Divisero noi tre – me, mio figlio e mia figlia e mio figlio minore, che uccisero, l'avevano già spogliato. Stava in piedi nudo. I due ufficiali di grado più altro, uno dei quali era magro, erano senza maschere, tutti gli altri erano mascherati. Quelli che si avvicinarono a noi erano russi.

Portarono mio figlio nel cortile e sentii una breve scarica di mitra e dopo questa scarica gli spararono il colpo di grazia alla tempia. Qui stavano un Ural e un BTR, un po' più lontano una Priora con i vetri oscurati.

Dopo le undici da questa Priora uscì un uomo non alto e robusto e parlò nella nostra lingua (in inguscio – nota del redattore).

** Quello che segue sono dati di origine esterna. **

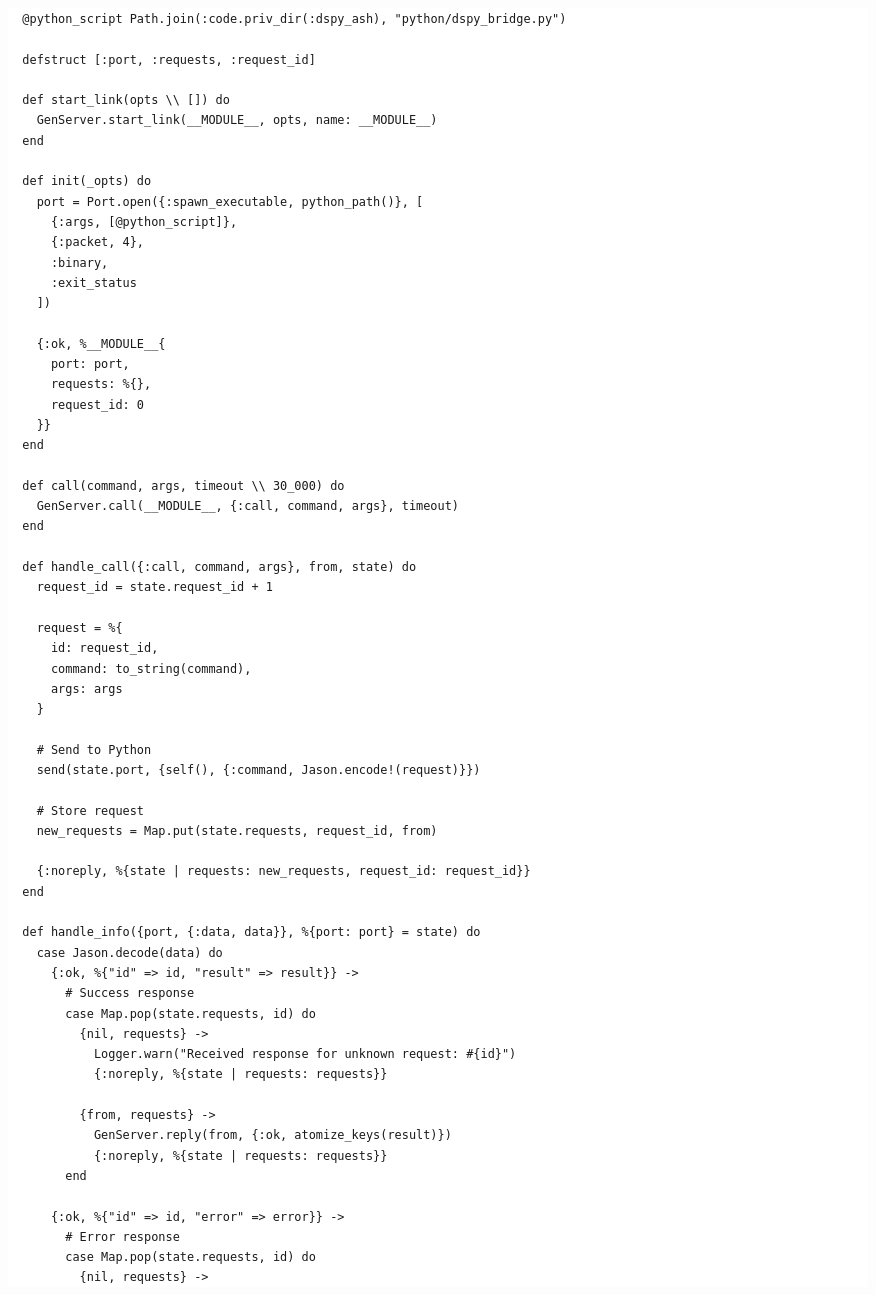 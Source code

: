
 ```
  @python_script Path.join(:code.priv_dir(:dspy_ash), "python/dspy_bridge.py")
  
  defstruct [:port, :requests, :request_id]
  
  def start_link(opts \\ []) do
    GenServer.start_link(__MODULE__, opts, name: __MODULE__)
  end
  
  def init(_opts) do
    port = Port.open({:spawn_executable, python_path()}, [
      {:args, [@python_script]},
      {:packet, 4},
      :binary,
      :exit_status
    ])
    
    {:ok, %__MODULE__{
      port: port,
      requests: %{},
      request_id: 0
    }}
  end
  
  def call(command, args, timeout \\ 30_000) do
    GenServer.call(__MODULE__, {:call, command, args}, timeout)
  end
  
  def handle_call({:call, command, args}, from, state) do
    request_id = state.request_id + 1
    
    request = %{
      id: request_id,
      command: to_string(command),
      args: args
    }
    
    # Send to Python
    send(state.port, {self(), {:command, Jason.encode!(request)}})
    
    # Store request
    new_requests = Map.put(state.requests, request_id, from)
    
    {:noreply, %{state | requests: new_requests, request_id: request_id}}
  end
  
  def handle_info({port, {:data, data}}, %{port: port} = state) do
    case Jason.decode(data) do
      {:ok, %{"id" => id, "result" => result}} ->
        # Success response
        case Map.pop(state.requests, id) do
          {nil, requests} ->
            Logger.warn("Received response for unknown request: #{id}")
            {:noreply, %{state | requests: requests}}
            
          {from, requests} ->
            GenServer.reply(from, {:ok, atomize_keys(result)})
            {:noreply, %{state | requests: requests}}
        end
        
      {:ok, %{"id" => id, "error" => error}} ->
        # Error response
        case Map.pop(state.requests, id) do
          {nil, requests} ->
```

In mano aveva una radio e disse alla radio: – La cosa è fatta. Riunitevi. 

Verso le undici giunsero degli agenti di polizia dal Ministero degli Interni locale e dissero che dovevamo andare con loro al posto di polizia. Ci tennero là fino alle due. Quando tornai qui, avevano già portati mio figlio all'obitorio.

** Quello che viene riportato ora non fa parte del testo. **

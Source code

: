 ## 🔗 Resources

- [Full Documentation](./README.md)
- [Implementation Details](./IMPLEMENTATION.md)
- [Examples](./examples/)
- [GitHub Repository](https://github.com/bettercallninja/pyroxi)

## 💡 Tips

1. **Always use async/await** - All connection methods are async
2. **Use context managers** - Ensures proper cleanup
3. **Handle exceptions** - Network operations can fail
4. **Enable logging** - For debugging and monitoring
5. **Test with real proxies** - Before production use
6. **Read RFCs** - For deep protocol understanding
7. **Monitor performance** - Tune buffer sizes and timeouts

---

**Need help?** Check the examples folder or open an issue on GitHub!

Lo zio di Adrachman Kurskiev: Là ci fu anche un colpo di grazia. Il ragazzo era fortemente deturpato. Noi stessi lo portammo via dall'obitorio. Tutti gli altri avevano colpi di grazia alla testa.

Il padre di Adrachman Kurskiev: Perfino quando gli dissero che ci sarebbe stato un controllo dei passaporti, rispose: – Non ho niente da temere, sono pulito nell'anima.

* * * * *

Letteralmente dieci giorni prima della propria morte Ilez Meržoev aveva corso in macchina da Nazran' [13] a Malgobek con un chirurgo per salvare la vita del poliziotto Ilez Korigov su cui avevano sparato e che era sua vicino, con cui era andato a scuola ed era in amicizia.

Testimonianza di Aminat Meržoeva, madre di Ilez Meržoev: Alle 5.30 del mattino risuonarono colpi al portone come se tremasse la terra. Erano 40-50 persone.

– Vi do due minuti, carogne, uscite. Se non uscite tra due minuti, inizieremo a sparare. Portate i passaporti con voi. Ci sono armi?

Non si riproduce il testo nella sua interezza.